> _INSTRUCTIONS FOR THE TASK_: Among the entries that follow, find every line with the word "clarity" and list it.

> _Collected data entries_:
# # #

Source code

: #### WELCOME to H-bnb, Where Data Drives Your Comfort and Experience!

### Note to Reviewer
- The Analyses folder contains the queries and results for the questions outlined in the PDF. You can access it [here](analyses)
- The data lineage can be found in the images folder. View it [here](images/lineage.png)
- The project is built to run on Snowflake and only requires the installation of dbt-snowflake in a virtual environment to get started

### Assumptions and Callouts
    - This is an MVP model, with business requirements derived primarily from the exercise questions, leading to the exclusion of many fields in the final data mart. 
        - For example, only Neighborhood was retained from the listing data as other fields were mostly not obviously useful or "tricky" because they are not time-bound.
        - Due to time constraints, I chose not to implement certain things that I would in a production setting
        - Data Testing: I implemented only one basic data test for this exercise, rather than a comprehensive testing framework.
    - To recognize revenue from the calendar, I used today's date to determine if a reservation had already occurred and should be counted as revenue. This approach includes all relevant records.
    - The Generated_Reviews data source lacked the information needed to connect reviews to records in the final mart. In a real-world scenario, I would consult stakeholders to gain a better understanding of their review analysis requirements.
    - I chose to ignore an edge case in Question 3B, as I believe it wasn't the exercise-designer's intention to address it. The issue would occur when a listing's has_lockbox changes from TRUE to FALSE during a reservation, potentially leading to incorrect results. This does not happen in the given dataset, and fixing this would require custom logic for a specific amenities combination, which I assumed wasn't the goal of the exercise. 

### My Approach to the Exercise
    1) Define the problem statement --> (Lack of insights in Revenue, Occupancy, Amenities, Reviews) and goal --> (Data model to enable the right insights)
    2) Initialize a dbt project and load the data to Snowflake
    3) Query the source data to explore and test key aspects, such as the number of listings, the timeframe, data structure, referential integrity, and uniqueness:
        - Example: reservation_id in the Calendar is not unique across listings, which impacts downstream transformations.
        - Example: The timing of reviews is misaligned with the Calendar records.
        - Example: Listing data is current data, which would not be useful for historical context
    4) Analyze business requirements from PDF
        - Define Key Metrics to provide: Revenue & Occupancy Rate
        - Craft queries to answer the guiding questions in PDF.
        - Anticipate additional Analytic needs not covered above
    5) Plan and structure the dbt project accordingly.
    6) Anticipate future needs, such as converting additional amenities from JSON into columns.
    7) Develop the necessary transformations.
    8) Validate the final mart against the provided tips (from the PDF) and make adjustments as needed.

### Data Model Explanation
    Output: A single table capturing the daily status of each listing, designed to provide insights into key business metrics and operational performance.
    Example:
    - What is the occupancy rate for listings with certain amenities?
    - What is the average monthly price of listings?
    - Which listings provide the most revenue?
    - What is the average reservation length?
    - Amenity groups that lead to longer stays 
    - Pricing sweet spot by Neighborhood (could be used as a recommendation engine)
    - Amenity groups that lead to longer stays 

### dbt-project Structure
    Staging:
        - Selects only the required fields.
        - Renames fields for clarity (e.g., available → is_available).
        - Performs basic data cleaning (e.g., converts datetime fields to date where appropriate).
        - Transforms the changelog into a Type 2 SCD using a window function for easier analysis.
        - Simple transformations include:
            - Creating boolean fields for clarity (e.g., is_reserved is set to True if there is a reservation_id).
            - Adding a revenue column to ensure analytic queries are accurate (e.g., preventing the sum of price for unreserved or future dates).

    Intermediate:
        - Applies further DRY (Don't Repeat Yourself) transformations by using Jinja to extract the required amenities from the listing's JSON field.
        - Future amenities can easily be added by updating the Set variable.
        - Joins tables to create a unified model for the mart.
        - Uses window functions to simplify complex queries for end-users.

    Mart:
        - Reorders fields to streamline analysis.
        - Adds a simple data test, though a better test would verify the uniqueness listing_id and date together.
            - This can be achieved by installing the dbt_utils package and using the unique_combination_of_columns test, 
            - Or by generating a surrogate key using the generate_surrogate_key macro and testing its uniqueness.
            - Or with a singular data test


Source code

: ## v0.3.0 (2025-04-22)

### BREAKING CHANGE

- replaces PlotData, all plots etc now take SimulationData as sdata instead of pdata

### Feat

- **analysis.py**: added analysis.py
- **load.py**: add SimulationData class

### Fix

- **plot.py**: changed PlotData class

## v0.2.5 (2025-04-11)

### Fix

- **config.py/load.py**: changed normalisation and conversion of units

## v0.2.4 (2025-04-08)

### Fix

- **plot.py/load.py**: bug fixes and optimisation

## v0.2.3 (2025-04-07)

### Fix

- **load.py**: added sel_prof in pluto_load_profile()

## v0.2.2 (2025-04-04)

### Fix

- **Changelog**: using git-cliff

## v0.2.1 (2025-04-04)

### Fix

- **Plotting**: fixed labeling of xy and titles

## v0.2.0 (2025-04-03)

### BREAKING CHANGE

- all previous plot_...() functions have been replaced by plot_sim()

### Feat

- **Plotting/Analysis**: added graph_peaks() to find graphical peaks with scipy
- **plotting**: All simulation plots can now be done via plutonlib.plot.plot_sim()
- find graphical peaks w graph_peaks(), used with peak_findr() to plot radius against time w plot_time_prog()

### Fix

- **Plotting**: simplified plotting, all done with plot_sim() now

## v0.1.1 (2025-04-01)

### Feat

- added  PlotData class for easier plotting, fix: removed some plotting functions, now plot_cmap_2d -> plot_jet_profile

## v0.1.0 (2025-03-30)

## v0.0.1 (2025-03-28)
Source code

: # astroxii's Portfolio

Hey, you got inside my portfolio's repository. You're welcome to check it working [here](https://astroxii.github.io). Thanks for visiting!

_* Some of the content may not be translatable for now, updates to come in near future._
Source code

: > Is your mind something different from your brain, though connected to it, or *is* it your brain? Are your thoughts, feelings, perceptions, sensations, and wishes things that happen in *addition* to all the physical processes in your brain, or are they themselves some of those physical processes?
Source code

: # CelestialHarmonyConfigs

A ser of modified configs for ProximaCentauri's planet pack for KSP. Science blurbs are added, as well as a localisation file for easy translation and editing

# # #

> _RESPONSE TO THIS EXERCISE_:
        - Renames fields for clarity (e.g., available → is_available).
            - Creating boolean fields for clarity (e.g., is_reserved is set to True if there is a reservation_id).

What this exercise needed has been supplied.